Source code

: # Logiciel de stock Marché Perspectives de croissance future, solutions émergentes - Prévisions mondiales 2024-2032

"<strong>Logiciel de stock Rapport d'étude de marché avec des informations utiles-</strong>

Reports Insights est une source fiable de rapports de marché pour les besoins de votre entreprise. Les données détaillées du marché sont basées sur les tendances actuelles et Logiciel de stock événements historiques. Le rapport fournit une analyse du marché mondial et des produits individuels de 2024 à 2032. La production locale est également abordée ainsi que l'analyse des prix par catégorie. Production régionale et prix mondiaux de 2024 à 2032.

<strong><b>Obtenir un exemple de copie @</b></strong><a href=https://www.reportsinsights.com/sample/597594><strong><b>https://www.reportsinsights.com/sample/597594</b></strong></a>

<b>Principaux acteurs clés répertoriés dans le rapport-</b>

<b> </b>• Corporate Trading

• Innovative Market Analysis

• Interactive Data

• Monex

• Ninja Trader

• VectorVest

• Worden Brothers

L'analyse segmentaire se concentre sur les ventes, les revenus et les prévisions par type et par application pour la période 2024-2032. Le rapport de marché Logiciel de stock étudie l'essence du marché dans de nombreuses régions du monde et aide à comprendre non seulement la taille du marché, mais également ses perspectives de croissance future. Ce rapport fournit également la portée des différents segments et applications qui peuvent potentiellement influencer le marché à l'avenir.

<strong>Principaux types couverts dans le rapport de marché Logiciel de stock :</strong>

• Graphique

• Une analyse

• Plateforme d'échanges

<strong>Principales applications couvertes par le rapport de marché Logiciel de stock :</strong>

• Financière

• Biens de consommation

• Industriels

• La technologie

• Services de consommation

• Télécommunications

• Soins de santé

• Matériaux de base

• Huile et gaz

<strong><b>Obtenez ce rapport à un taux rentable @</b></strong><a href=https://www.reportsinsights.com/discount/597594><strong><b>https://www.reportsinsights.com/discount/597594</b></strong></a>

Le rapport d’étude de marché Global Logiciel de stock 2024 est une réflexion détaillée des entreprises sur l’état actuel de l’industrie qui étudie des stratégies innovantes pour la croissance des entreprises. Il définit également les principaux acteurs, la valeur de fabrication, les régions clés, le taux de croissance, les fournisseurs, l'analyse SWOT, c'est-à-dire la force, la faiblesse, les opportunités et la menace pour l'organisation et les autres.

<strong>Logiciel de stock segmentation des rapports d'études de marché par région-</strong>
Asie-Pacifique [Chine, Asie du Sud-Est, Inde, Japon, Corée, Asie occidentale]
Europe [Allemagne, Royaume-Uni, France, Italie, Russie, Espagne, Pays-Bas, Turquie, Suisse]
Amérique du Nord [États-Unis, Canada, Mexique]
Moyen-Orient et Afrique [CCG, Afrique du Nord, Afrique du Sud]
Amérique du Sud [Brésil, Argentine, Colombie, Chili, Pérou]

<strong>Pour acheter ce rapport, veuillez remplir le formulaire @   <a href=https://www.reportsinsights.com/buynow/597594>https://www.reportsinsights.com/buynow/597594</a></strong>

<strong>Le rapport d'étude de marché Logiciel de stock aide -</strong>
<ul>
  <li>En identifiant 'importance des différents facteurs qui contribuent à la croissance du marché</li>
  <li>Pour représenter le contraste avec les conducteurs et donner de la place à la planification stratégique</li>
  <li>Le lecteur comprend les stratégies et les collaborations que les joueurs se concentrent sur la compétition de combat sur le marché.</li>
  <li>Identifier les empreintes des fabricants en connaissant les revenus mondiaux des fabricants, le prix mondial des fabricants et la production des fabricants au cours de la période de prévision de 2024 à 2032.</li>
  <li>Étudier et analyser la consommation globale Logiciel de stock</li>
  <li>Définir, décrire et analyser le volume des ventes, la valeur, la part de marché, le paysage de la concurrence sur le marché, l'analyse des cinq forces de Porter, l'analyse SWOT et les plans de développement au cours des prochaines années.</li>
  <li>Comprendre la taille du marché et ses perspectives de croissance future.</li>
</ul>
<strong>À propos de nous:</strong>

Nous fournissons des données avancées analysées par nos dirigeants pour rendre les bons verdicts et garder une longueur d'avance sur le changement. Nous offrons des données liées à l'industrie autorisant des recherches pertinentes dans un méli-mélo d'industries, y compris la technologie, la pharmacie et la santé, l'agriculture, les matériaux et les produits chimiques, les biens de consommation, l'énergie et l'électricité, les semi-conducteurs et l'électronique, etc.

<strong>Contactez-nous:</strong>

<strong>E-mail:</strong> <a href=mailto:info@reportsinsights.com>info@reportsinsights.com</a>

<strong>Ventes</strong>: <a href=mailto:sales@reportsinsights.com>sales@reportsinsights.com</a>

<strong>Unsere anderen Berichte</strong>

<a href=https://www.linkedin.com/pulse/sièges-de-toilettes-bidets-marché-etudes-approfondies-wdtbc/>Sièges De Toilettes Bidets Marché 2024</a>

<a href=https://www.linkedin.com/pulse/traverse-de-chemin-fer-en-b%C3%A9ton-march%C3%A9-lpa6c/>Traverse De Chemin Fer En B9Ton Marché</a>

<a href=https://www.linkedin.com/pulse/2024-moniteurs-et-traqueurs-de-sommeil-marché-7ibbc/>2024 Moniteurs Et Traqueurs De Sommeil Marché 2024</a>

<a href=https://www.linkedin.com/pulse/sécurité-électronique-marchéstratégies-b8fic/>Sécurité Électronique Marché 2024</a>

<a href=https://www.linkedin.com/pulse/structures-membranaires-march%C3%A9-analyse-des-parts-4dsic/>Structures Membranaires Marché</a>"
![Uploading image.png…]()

■ ■ ■ ■

INSTRUCTIONS FOR THE TASK: Output each line of the material above with no deviation.

EXERCISE SOLUTION:
Source code

: # Logiciel de stock Marché Perspectives de croissance future, solutions émergentes - Prévisions mondiales 2024-2032

"<strong>Logiciel de stock Rapport d'étude de marché avec des informations utiles-</strong>

Reports Insights est une source fiable de rapports de marché pour les besoins de votre entreprise. Les données détaillées du marché sont basées sur les tendances actuelles et Logiciel de stock événements historiques. Le rapport fournit une analyse du marché mondial et des produits individuels de 2024 à 2032. La production locale est également abordée ainsi que l'analyse des prix par catégorie. Production régionale et prix mondiaux de 2024 à 2032.

<strong><b>Obtenir un exemple de copie @</b></strong><a href=https://www.reportsinsights.com/sample/597594><strong><b>https://www.reportsinsights.com/sample/597594</b></strong></a>

<b>Principaux acteurs clés répertoriés dans le rapport-</b>

<b> </b>• Corporate Trading

• Innovative Market Analysis

• Interactive Data

• Monex

• Ninja Trader

• VectorVest

• Worden Brothers

L'analyse segmentaire se concentre sur les ventes, les revenus et les prévisions par type et par application pour la période 2024-2032. Le rapport de marché Logiciel de stock étudie l'essence du marché dans de nombreuses régions du monde et aide à comprendre non seulement la taille du marché, mais également ses perspectives de croissance future. Ce rapport fournit également la portée des différents segments et applications qui peuvent potentiellement influencer le marché à l'avenir.

<strong>Principaux types couverts dans le rapport de marché Logiciel de stock :</strong>

• Graphique

• Une analyse

• Plateforme d'échanges

<strong>Principales applications couvertes par le rapport de marché Logiciel de stock :</strong>

• Financière

• Biens de consommation

• Industriels

• La technologie

• Services de consommation

• Télécommunications

• Soins de santé

• Matériaux de base

• Huile et gaz

<strong><b>Obtenez ce rapport à un taux rentable @</b></strong><a href=https://www.reportsinsights.com/discount/597594><strong><b>https://www.reportsinsights.com/discount/597594</b></strong></a>

Le rapport d’étude de marché Global Logiciel de stock 2024 est une réflexion détaillée des entreprises sur l’état actuel de l’industrie qui étudie des stratégies innovantes pour la croissance des entreprises. Il définit également les principaux acteurs, la valeur de fabrication, les régions clés, le taux de croissance, les fournisseurs, l'analyse SWOT, c'est-à-dire la force, la faiblesse, les opportunités et la menace pour l'organisation et les autres.

<strong>Logiciel de stock segmentation des rapports d'études de marché par région-</strong>
Asie-Pacifique [Chine, Asie du Sud-Est, Inde, Japon, Corée, Asie occidentale]
Europe [Allemagne, Royaume-Uni, France, Italie, Russie, Espagne, Pays-Bas, Turquie, Suisse]
Amérique du Nord [États-Unis, Canada, Mexique]
Moyen-Orient et Afrique [CCG, Afrique du Nord, Afrique du Sud]
Amérique du Sud [Brésil, Argentine, Colombie, Chili, Pérou]

<strong>Pour acheter ce rapport, veuillez remplir le formulaire @   <a href=https://www.reportsinsights.com/buynow/597594>https://www.reportsinsights.com/buynow/597594</a></strong>

<strong>Le rapport d'étude de marché Logiciel de stock aide -</strong>
<ul>
  <li>En identifiant 'importance des différents facteurs qui contribuent à la croissance du marché</li>
  <li>Pour représenter le contraste avec les conducteurs et donner de la place à la planification stratégique</li>
  <li>Le lecteur comprend les stratégies et les collaborations que les joueurs se concentrent sur la compétition de combat sur le marché.</li>
  <li>Identifier les empreintes des fabricants en connaissant les revenus mondiaux des fabricants, le prix mondial des fabricants et la production des fabricants au cours de la période de prévision de 2024 à 2032.</li>
  <li>Étudier et analyser la consommation globale Logiciel de stock</li>
  <li>Définir, décrire et analyser le volume des ventes, la valeur, la part de marché, le paysage de la concurrence sur le marché, l'analyse des cinq forces de Porter, l'analyse SWOT et les plans de développement au cours des prochaines années.</li>
  <li>Comprendre la taille du marché et ses perspectives de croissance future.</li>
</ul>
<strong>À propos de nous:</strong>

Nous fournissons des données avancées analysées par nos dirigeants pour rendre les bons verdicts et garder une longueur d'avance sur le changement. Nous offrons des données liées à l'industrie autorisant des recherches pertinentes dans un méli-mélo d'industries, y compris la technologie, la pharmacie et la santé, l'agriculture, les matériaux et les produits chimiques, les biens de consommation, l'énergie et l'électricité, les semi-conducteurs et l'électronique, etc.

<strong>Contactez-nous:</strong>

<strong>E-mail:</strong> <a href=mailto:info@reportsinsights.com>info@reportsinsights.com</a>

<strong>Ventes</strong>: <a href=mailto:sales@reportsinsights.com>sales@reportsinsights.com</a>

<strong>Unsere anderen Berichte</strong>

<a href=https://www.linkedin.com/pulse/sièges-de-toilettes-bidets-marché-etudes-approfondies-wdtbc/>Sièges De Toilettes Bidets Marché 2024</a>

<a href=https://www.linkedin.com/pulse/traverse-de-chemin-fer-en-b%C3%A9ton-march%C3%A9-lpa6c/>Traverse De Chemin Fer En B9Ton Marché</a>

<a href=https://www.linkedin.com/pulse/2024-moniteurs-et-traqueurs-de-sommeil-marché-7ibbc/>2024 Moniteurs Et Traqueurs De Sommeil Marché 2024</a>

<a href=https://www.linkedin.com/pulse/sécurité-électronique-marchéstratégies-b8fic/>Sécurité Électronique Marché 2024</a>

<a href=https://www.linkedin.com/pulse/structures-membranaires-march%C3%A9-analyse-des-parts-4dsic/>Structures Membranaires Marché</a>"
![Uploading image.png…]()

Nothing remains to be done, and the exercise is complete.